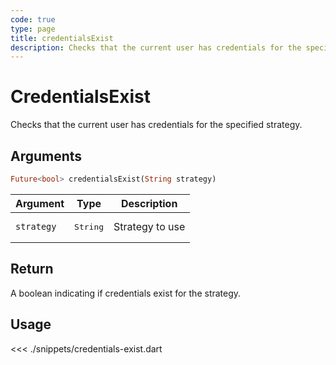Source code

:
 ```yaml
---
code: true
type: page
title: credentialsExist
description: Checks that the current user has credentials for the specified strategy.
---
```


# CredentialsExist

Checks that the current user has credentials for the specified strategy.

## Arguments

```dart
Future<bool> credentialsExist(String strategy)
```

| Argument   | Type              | Description     |
|------------|-------------------|-----------------|
| `strategy` | <pre>String</pre> | Strategy to use |

## Return

A boolean indicating if credentials exist for the strategy.

## Usage

<<< ./snippets/credentials-exist.dart
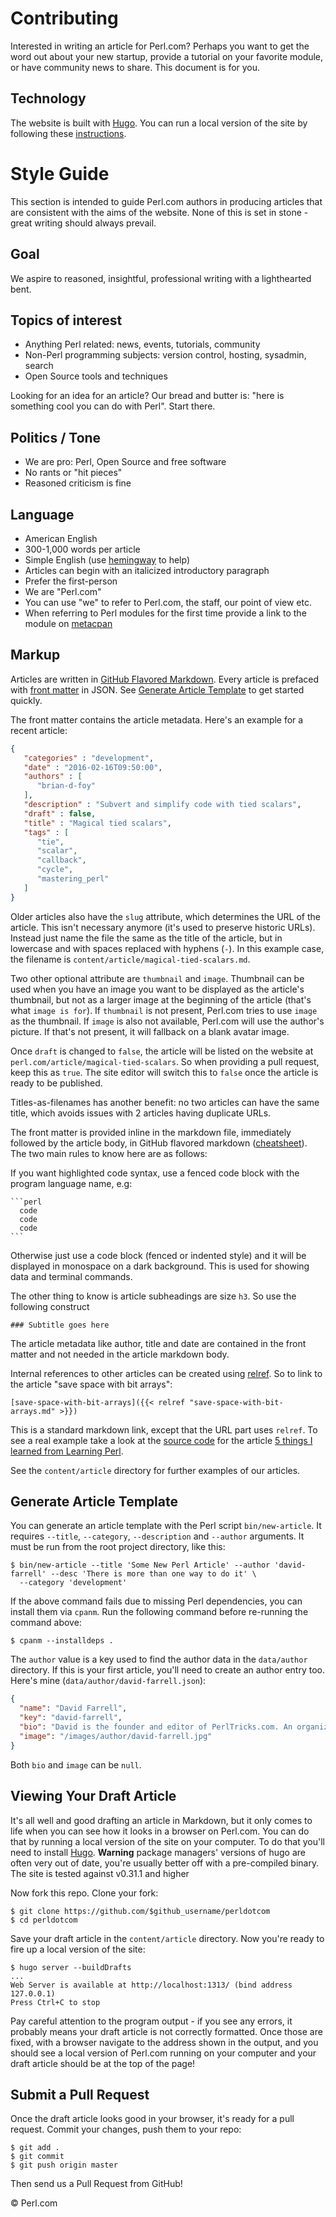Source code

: Contributing
============

Interested in writing an article for Perl.com? Perhaps you want to get the word out about your new startup, provide a tutorial on your favorite module, or have community news to share. This document is for you.

Technology
----------
The website is built with [Hugo](http://gohugo.io). You can run a local version of the site by following these [instructions](#viewing-your-draft-article).

Style Guide
===========
This section is intended to guide Perl.com authors in producing articles that are consistent with the aims of the website. None of this is set in stone - great writing should always prevail.

Goal
----
We aspire to reasoned, insightful, professional writing with a lighthearted bent.

Topics of interest
------------------
- Anything Perl related: news, events, tutorials, community
- Non-Perl programming subjects: version control, hosting, sysadmin, search
- Open Source tools and techniques

Looking for an idea for an article? Our bread and butter is: "here is something cool you can do with Perl". Start there.

Politics / Tone
---------------
- We are pro: Perl, Open Source and free software
- No rants or "hit pieces"
- Reasoned criticism is fine

Language
--------
- American English
- 300-1,000 words per article
- Simple English (use [hemingway](http://www.hemingwayapp.com/) to help)
- Articles can begin with an italicized introductory paragraph
- Prefer the first-person
- We are "Perl.com"
- You can use "we" to refer to Perl.com, the staff, our point of view etc.
- When referring to Perl modules for the first time provide a link to the module on [metacpan](https://metacpan.org/)

Markup
------
Articles are written in [GitHub Flavored Markdown](https://guides.github.com/features/mastering-markdown/). Every article is prefaced with [front matter](http://gohugo.io/content/front-matter/) in JSON. See [Generate Article Template](#generate-article-template) to get started quickly.

The front matter contains the article metadata. Here's an example for a recent article:

``` json
{
   "categories" : "development",
   "date" : "2016-02-16T09:50:00",
   "authors" : [
      "brian-d-foy"
   ],
   "description" : "Subvert and simplify code with tied scalars",
   "draft" : false,
   "title" : "Magical tied scalars",
   "tags" : [
      "tie",
      "scalar",
      "callback",
      "cycle",
      "mastering_perl"
   ]
}
```

Older articles also have the `slug` attribute, which determines the URL of the article. This isn't necessary anymore (it's used to preserve historic URLs). Instead just name the file the same as the title of the article, but in lowercase and with spaces replaced with hyphens (`-`). In this example case, the filename is `content/article/magical-tied-scalars.md`.

Two other optional attribute are `thumbnail` and `image`. Thumbnail can be used when you have an image you want to be displayed as the article's thumbnail, but not as a larger image at the beginning of the article (that's what `image is for`). If `thumbnail` is not present, Perl.com tries to use `image` as the thumbnail. If `image` is also not available, Perl.com will use the author's picture. If that's not present, it will fallback on a blank avatar image.

Once `draft` is changed to `false`, the article will be listed on the website at `perl.com/article/magical-tied-scalars`. So when providing a pull request, keep this as `true`. The site editor will switch this to `false` once the article is ready to be published.

Titles-as-filenames has another benefit: no two articles can have the same title, which avoids issues with 2 articles having duplicate URLs.

The front matter is provided inline in the markdown file, immediately followed by the article body, in GitHub flavored markdown ([cheatsheet](https://github.com/adam-p/markdown-here/wiki/Markdown-Cheatsheet)). The two main rules to know here are as follows:

If you want highlighted code syntax, use a fenced code block with the program language name, e.g:

    ```perl
      code
      code
      code
    ```

Otherwise just use a code block (fenced or indented style) and it will be displayed in monospace on a dark background. This is used for showing data and terminal commands.

The other thing to know is article subheadings are size `h3`. So use the following construct

    ### Subtitle goes here

The article metadata like author, title and date are contained in the front matter and not needed in the article markdown body.

Internal references to other articles can be created using [relref](https://gohugo.io/extras/crossreferences/). So to link to the article "save space with bit arrays":

    [save-space-with-bit-arrays]({{< relref "save-space-with-bit-arrays.md" >}})

This is a standard markdown link, except that the URL part uses `relref`. To see a real example take a look at the [source code](https://raw.githubusercontent.com/dnmfarrell/perldotcom/master/content/article/5-things-i-learned-from-learning-perl-7th-edition.md) for the article [5 things I learned from Learning Perl](http://perl.com/article/5-things-i-learned-from-learning-perl-7th-edition/).

See the `content/article` directory for further examples of our articles.

Generate Article Template
-------------------------
You can generate an article template with the Perl script `bin/new-article`. It requires `--title`, `--category`, `--description` and `--author` arguments. It must be run from the root project directory, like this:

    $ bin/new-article --title 'Some New Perl Article' --author 'david-farrell' --desc 'There is more than one way to do it' \
      --category 'development'

If the above command fails due to missing Perl dependencies, you can install
them via `cpanm`. Run the following command before re-running the command
above:

    $ cpanm --installdeps .

The `author` value is a key used to find the author data in the `data/author` directory. If this is your first article, you'll need to create an author entry too. Here's mine (`data/author/david-farrell.json`):

``` json
{
  "name": "David Farrell",
  "key": "david-farrell",
  "bio": "David is the founder and editor of PerlTricks.com. An organizer of the [New York Perl Meetup](http://www.meetup.com/The-New-York-Perl-Meetup-Group/), he works for ZipRecruiter as a software developer.",
  "image": "/images/author/david-farrell.jpg"
}
```

Both `bio` and `image` can be `null`.

Viewing Your Draft Article
--------------------------
It's all well and good drafting an article in Markdown, but it only comes to life when you can see how it looks in a browser on Perl.com. You can do that by running a local version of the site on your computer. To do that you'll need to install [Hugo](http://gohugo.io). **Warning** package managers' versions of hugo are often very out of date, you're usually better off with a pre-compiled binary. The site is tested against v0.31.1 and higher

Now fork this repo. Clone your fork:

    $ git clone https://github.com/$github_username/perldotcom
    $ cd perldotcom

Save your draft article in the `content/article` directory. Now you're ready to fire up a local version of the site:

    $ hugo server --buildDrafts
    ...
    Web Server is available at http://localhost:1313/ (bind address 127.0.0.1)
    Press Ctrl+C to stop

Pay careful attention to the program output - if you see any errors, it probably means your draft article is not correctly formatted. Once those are fixed, with a browser navigate to the address shown in the output, and you should see a local version of Perl.com running on your computer and your draft article should be at the top of the page!

Submit a Pull Request
---------------------
Once the draft article looks good in your browser, it's ready for a pull request. Commit your changes, push them to your repo:

    $ git add .
    $ git commit
    $ git push origin master

Then send us a Pull Request from GitHub!

&copy; Perl.com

*EXERCISE AIM:*
From the records above, tally every line that contains the string "have"; the reply consists of that number alone.

*OUTPUT OF THE EXERCISE:*
4